= Exercise prompt =
The whole listing, pictures aside, should be reproduced exactly.

= Given records =

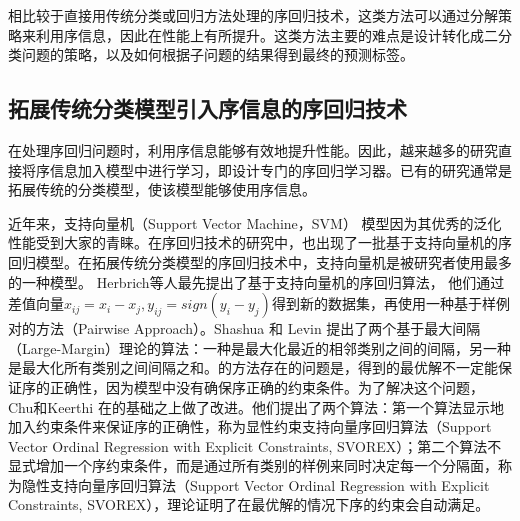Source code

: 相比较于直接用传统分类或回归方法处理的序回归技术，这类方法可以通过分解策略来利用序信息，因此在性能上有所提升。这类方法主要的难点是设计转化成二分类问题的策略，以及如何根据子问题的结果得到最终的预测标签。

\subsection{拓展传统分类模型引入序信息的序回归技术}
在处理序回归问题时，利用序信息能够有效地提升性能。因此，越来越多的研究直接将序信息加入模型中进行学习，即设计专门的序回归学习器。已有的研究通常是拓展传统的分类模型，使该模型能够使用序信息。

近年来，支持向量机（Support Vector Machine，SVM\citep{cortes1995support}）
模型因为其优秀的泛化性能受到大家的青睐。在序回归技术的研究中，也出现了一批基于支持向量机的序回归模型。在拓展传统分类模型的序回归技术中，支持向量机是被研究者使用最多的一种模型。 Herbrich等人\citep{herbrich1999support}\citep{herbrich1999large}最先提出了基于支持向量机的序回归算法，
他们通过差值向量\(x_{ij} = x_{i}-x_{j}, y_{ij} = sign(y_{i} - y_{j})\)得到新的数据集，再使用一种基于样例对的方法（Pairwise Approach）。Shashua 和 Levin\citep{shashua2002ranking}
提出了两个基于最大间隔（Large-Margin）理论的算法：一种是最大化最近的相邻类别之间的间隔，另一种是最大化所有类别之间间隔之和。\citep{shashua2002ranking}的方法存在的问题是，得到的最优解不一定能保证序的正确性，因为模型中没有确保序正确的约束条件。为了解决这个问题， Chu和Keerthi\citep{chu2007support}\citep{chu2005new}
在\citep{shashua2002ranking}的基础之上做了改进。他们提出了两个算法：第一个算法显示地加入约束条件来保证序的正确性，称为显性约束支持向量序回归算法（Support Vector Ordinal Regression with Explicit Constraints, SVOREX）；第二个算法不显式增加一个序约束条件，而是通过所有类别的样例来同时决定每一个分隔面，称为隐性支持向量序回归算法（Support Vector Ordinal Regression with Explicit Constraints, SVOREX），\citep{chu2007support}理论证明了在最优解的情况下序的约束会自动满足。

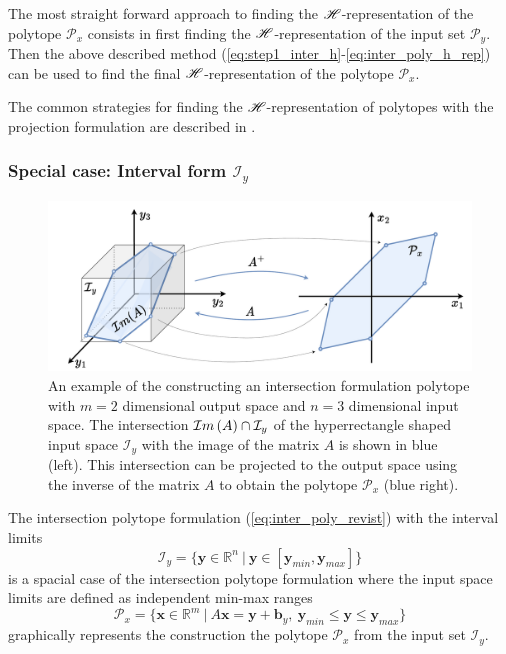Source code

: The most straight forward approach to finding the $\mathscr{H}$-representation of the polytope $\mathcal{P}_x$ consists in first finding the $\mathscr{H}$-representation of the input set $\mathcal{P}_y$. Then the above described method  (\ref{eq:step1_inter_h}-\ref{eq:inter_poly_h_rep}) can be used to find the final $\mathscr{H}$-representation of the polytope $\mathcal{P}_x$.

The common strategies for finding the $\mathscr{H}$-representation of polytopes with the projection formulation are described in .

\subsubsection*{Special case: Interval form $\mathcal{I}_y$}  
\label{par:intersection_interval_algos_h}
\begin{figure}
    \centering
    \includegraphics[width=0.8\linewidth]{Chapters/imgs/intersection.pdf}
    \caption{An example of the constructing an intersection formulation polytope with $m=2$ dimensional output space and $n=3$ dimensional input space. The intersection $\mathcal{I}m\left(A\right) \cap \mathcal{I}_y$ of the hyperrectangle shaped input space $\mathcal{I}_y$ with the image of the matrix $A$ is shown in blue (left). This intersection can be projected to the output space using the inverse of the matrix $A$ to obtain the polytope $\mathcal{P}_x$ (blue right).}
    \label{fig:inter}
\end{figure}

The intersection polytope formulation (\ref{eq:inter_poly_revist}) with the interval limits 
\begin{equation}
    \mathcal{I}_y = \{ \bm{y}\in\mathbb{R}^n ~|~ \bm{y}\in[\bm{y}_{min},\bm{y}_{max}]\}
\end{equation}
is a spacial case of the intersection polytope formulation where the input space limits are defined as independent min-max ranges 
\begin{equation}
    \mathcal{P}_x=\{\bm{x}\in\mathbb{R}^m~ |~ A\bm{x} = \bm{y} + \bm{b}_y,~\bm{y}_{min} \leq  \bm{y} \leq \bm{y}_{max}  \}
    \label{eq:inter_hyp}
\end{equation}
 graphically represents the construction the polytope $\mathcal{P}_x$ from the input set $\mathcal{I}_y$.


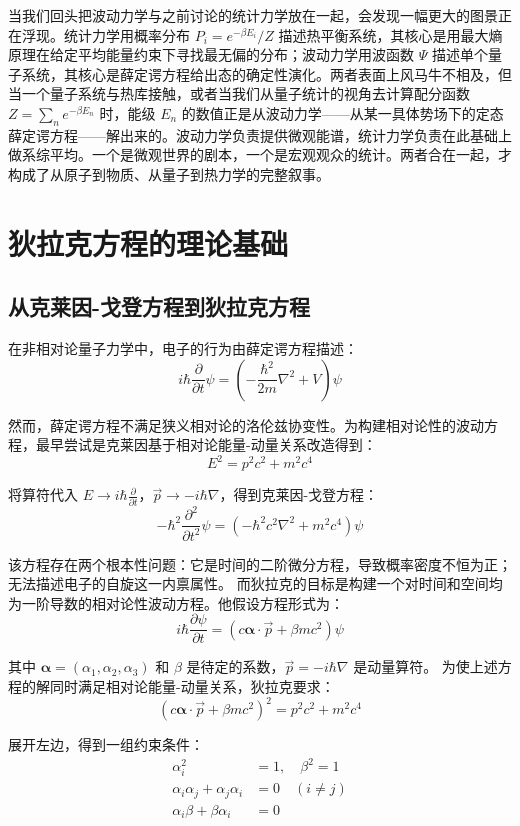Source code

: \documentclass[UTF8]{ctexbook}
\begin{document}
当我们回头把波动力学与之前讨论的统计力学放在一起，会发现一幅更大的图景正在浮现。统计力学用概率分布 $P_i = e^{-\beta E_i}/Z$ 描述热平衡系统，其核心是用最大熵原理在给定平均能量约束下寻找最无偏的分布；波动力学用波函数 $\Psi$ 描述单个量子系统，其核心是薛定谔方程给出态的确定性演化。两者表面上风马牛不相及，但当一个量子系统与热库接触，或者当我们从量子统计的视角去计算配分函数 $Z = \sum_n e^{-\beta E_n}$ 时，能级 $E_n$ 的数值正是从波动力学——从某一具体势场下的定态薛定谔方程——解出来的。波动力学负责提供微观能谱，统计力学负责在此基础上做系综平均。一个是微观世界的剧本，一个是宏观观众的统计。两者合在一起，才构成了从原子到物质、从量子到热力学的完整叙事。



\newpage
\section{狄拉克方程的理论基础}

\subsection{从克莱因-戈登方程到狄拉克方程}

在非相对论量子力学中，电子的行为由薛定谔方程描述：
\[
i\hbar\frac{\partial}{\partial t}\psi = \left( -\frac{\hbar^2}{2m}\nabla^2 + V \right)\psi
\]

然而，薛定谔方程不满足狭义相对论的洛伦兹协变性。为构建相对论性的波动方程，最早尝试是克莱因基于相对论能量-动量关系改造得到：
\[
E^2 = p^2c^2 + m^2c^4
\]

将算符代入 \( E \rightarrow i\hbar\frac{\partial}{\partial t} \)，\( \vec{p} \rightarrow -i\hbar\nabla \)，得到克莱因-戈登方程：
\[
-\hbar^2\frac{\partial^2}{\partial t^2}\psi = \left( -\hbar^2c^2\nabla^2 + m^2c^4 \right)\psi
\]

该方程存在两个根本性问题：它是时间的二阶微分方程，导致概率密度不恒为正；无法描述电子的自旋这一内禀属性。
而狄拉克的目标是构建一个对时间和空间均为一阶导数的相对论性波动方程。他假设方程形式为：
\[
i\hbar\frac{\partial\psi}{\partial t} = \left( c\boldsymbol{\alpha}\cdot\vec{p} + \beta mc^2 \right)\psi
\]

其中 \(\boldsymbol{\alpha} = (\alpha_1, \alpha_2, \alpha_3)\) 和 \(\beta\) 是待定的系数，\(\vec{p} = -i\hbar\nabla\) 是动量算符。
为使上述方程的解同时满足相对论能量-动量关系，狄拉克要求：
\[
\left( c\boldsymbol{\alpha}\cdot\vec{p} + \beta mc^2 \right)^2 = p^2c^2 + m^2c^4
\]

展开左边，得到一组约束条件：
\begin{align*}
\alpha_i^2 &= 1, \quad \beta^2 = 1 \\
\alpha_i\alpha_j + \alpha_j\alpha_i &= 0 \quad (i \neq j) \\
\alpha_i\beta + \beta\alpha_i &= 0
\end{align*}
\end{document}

= Task result =
Source code

: 相比较于直接用传统分类或回归方法处理的序回归技术，这类方法可以通过分解策略来利用序信息，因此在性能上有所提升。这类方法主要的难点是设计转化成二分类问题的策略，以及如何根据子问题的结果得到最终的预测标签。

\subsection{拓展传统分类模型引入序信息的序回归技术}
在处理序回归问题时，利用序信息能够有效地提升性能。因此，越来越多的研究直接将序信息加入模型中进行学习，即设计专门的序回归学习器。已有的研究通常是拓展传统的分类模型，使该模型能够使用序信息。

近年来，支持向量机（Support Vector Machine，SVM\citep{cortes1995support}）
模型因为其优秀的泛化性能受到大家的青睐。在序回归技术的研究中，也出现了一批基于支持向量机的序回归模型。在拓展传统分类模型的序回归技术中，支持向量机是被研究者使用最多的一种模型。 Herbrich等人\citep{herbrich1999support}\citep{herbrich1999large}最先提出了基于支持向量机的序回归算法，
他们通过差值向量\(x_{ij} = x_{i}-x_{j}, y_{ij} = sign(y_{i} - y_{j})\)得到新的数据集，再使用一种基于样例对的方法（Pairwise Approach）。Shashua 和 Levin\citep{shashua2002ranking}
提出了两个基于最大间隔（Large-Margin）理论的算法：一种是最大化最近的相邻类别之间的间隔，另一种是最大化所有类别之间间隔之和。\citep{shashua2002ranking}的方法存在的问题是，得到的最优解不一定能保证序的正确性，因为模型中没有确保序正确的约束条件。为了解决这个问题， Chu和Keerthi\citep{chu2007support}\citep{chu2005new}
在\citep{shashua2002ranking}的基础之上做了改进。他们提出了两个算法：第一个算法显示地加入约束条件来保证序的正确性，称为显性约束支持向量序回归算法（Support Vector Ordinal Regression with Explicit Constraints, SVOREX）；第二个算法不显式增加一个序约束条件，而是通过所有类别的样例来同时决定每一个分隔面，称为隐性支持向量序回归算法（Support Vector Ordinal Regression with Explicit Constraints, SVOREX），\citep{chu2007support}理论证明了在最优解的情况下序的约束会自动满足。

Source code

: The most straight forward approach to finding the $\mathscr{H}$-representation of the polytope $\mathcal{P}_x$ consists in first finding the $\mathscr{H}$-representation of the input set $\mathcal{P}_y$. Then the above described method  (\ref{eq:step1_inter_h}-\ref{eq:inter_poly_h_rep}) can be used to find the final $\mathscr{H}$-representation of the polytope $\mathcal{P}_x$.

The common strategies for finding the $\mathscr{H}$-representation of polytopes with the projection formulation are described in .

\subsubsection*{Special case: Interval form $\mathcal{I}_y$}  
\label{par:intersection_interval_algos_h}
\begin{figure}
    \centering
    \includegraphics[width=0.8\linewidth]{Chapters/imgs/intersection.pdf}
    \caption{An example of the constructing an intersection formulation polytope with $m=2$ dimensional output space and $n=3$ dimensional input space. The intersection $\mathcal{I}m\left(A\right) \cap \mathcal{I}_y$ of the hyperrectangle shaped input space $\mathcal{I}_y$ with the image of the matrix $A$ is shown in blue (left). This intersection can be projected to the output space using the inverse of the matrix $A$ to obtain the polytope $\mathcal{P}_x$ (blue right).}
    \label{fig:inter}
\end{figure}

The intersection polytope formulation (\ref{eq:inter_poly_revist}) with the interval limits 
\begin{equation}
    \mathcal{I}_y = \{ \bm{y}\in\mathbb{R}^n ~|~ \bm{y}\in[\bm{y}_{min},\bm{y}_{max}]\}
\end{equation}
is a spacial case of the intersection polytope formulation where the input space limits are defined as independent min-max ranges 
\begin{equation}
    \mathcal{P}_x=\{\bm{x}\in\mathbb{R}^m~ |~ A\bm{x} = \bm{y} + \bm{b}_y,~\bm{y}_{min} \leq  \bm{y} \leq \bm{y}_{max}  \}
    \label{eq:inter_hyp}
\end{equation}
 graphically represents the construction the polytope $\mathcal{P}_x$ from the input set $\mathcal{I}_y$.


Source code

: \documentclass[UTF8]{ctexbook}
\begin{document}
当我们回头把波动力学与之前讨论的统计力学放在一起，会发现一幅更大的图景正在浮现。统计力学用概率分布 $P_i = e^{-\beta E_i}/Z$ 描述热平衡系统，其核心是用最大熵原理在给定平均能量约束下寻找最无偏的分布；波动力学用波函数 $\Psi$ 描述单个量子系统，其核心是薛定谔方程给出态的确定性演化。两者表面上风马牛不相及，但当一个量子系统与热库接触，或者当我们从量子统计的视角去计算配分函数 $Z = \sum_n e^{-\beta E_n}$ 时，能级 $E_n$ 的数值正是从波动力学——从某一具体势场下的定态薛定谔方程——解出来的。波动力学负责提供微观能谱，统计力学负责在此基础上做系综平均。一个是微观世界的剧本，一个是宏观观众的统计。两者合在一起，才构成了从原子到物质、从量子到热力学的完整叙事。



\newpage
\section{狄拉克方程的理论基础}

\subsection{从克莱因-戈登方程到狄拉克方程}

在非相对论量子力学中，电子的行为由薛定谔方程描述：
\[
i\hbar\frac{\partial}{\partial t}\psi = \left( -\frac{\hbar^2}{2m}\nabla^2 + V \right)\psi
\]

然而，薛定谔方程不满足狭义相对论的洛伦兹协变性。为构建相对论性的波动方程，最早尝试是克莱因基于相对论能量-动量关系改造得到：
\[
E^2 = p^2c^2 + m^2c^4
\]

将算符代入 \( E \rightarrow i\hbar\frac{\partial}{\partial t} \)，\( \vec{p} \rightarrow -i\hbar\nabla \)，得到克莱因-戈登方程：
\[
-\hbar^2\frac{\partial^2}{\partial t^2}\psi = \left( -\hbar^2c^2\nabla^2 + m^2c^4 \right)\psi
\]

该方程存在两个根本性问题：它是时间的二阶微分方程，导致概率密度不恒为正；无法描述电子的自旋这一内禀属性。
而狄拉克的目标是构建一个对时间和空间均为一阶导数的相对论性波动方程。他假设方程形式为：
\[
i\hbar\frac{\partial\psi}{\partial t} = \left( c\boldsymbol{\alpha}\cdot\vec{p} + \beta mc^2 \right)\psi
\]

其中 \(\boldsymbol{\alpha} = (\alpha_1, \alpha_2, \alpha_3)\) 和 \(\beta\) 是待定的系数，\(\vec{p} = -i\hbar\nabla\) 是动量算符。
为使上述方程的解同时满足相对论能量-动量关系，狄拉克要求：
\[
\left( c\boldsymbol{\alpha}\cdot\vec{p} + \beta mc^2 \right)^2 = p^2c^2 + m^2c^4
\]

展开左边，得到一组约束条件：
\begin{align*}
\alpha_i^2 &= 1, \quad \beta^2 = 1 \\
\alpha_i\alpha_j + \alpha_j\alpha_i &= 0 \quad (i \neq j) \\
\alpha_i\beta + \beta\alpha_i &= 0
\end{align*}
\end{document}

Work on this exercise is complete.